▶ _What to do_
Check every line of the entries for "tels", and copy the lines that hold it.

▶ _Given data_
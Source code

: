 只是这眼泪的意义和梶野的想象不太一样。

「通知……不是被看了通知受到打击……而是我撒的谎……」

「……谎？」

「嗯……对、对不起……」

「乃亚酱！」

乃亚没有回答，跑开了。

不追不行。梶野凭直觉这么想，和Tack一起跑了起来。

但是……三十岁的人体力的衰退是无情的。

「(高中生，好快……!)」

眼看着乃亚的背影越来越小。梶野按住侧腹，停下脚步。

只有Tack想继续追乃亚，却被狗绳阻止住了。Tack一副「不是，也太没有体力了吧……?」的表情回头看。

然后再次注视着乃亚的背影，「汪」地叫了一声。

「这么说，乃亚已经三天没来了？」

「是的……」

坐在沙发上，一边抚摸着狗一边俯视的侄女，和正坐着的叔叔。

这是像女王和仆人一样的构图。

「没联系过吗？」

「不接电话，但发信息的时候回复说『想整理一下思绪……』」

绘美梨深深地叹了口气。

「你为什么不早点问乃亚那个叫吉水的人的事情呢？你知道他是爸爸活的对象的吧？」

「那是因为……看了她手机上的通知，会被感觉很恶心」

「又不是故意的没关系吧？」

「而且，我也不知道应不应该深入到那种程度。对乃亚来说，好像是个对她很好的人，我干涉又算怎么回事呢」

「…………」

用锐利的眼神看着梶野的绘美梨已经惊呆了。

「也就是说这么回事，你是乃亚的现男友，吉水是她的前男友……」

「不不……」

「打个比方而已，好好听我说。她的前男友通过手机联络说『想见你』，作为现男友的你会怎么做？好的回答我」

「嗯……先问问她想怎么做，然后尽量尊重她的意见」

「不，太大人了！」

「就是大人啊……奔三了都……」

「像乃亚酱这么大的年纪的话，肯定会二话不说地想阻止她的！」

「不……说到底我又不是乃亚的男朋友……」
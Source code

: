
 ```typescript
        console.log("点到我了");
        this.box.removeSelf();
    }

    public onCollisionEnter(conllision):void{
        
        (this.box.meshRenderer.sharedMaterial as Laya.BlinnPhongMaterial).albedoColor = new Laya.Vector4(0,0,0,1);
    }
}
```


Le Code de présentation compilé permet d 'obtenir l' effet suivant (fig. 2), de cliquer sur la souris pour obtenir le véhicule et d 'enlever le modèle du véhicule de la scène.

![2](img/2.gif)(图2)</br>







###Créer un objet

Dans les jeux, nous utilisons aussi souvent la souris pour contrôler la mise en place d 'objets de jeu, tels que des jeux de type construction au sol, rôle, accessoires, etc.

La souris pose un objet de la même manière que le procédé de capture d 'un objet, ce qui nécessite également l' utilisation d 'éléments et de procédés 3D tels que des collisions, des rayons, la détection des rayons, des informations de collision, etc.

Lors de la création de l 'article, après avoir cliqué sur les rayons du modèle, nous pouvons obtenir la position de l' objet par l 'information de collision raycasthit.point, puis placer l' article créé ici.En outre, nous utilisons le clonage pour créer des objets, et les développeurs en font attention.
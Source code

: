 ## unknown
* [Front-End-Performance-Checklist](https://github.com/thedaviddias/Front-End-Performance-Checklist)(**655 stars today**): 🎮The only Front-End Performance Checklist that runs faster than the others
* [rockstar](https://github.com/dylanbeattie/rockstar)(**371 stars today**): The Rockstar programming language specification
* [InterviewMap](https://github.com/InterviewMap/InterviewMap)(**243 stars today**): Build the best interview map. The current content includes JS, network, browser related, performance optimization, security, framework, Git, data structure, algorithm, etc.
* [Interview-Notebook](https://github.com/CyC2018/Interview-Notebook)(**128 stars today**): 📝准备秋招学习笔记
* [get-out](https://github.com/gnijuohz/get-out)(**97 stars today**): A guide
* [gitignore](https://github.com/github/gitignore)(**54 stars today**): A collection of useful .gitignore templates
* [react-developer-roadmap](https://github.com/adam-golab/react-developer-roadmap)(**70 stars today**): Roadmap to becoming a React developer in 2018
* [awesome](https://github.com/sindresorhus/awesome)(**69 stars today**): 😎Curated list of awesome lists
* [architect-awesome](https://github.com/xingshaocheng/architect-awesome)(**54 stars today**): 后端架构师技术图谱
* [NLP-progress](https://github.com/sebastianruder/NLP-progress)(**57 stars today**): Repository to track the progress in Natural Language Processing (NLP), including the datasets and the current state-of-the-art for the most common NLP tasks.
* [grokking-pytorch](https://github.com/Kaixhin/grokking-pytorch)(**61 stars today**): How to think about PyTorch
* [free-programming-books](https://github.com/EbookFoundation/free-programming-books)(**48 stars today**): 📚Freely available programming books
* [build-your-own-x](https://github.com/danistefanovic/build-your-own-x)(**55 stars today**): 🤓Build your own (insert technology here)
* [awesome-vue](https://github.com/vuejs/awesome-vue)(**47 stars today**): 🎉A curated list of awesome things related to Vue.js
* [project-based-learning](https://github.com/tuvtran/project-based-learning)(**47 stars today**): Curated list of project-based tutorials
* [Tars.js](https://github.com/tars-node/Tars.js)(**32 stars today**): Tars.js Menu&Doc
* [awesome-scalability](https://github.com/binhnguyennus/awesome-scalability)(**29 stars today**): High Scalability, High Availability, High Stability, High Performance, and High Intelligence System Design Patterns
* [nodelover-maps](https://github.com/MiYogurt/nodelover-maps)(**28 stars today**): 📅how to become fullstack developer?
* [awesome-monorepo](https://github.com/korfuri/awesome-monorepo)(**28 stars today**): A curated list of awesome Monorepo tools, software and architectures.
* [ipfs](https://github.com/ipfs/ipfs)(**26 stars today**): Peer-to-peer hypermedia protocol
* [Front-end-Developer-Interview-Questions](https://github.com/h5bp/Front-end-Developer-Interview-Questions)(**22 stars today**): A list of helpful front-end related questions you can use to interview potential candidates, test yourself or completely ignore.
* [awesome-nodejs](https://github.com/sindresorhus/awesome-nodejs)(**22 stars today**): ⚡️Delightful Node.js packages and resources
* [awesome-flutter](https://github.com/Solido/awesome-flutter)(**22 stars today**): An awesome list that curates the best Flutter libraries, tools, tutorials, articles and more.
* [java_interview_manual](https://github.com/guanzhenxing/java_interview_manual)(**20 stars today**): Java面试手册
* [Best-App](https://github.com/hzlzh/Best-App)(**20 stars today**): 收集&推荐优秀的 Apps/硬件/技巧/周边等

▶ _Final answer_
Dans les jeux, nous utilisons aussi souvent la souris pour contrôler la mise en place d 'objets de jeu, tels que des jeux de type construction au sol, rôle, accessoires, etc.
La souris pose un objet de la même manière que le procédé de capture d 'un objet, ce qui nécessite également l' utilisation d 'éléments et de procédés 3D tels que des collisions, des rayons, la détection des rayons, des informations de collision, etc.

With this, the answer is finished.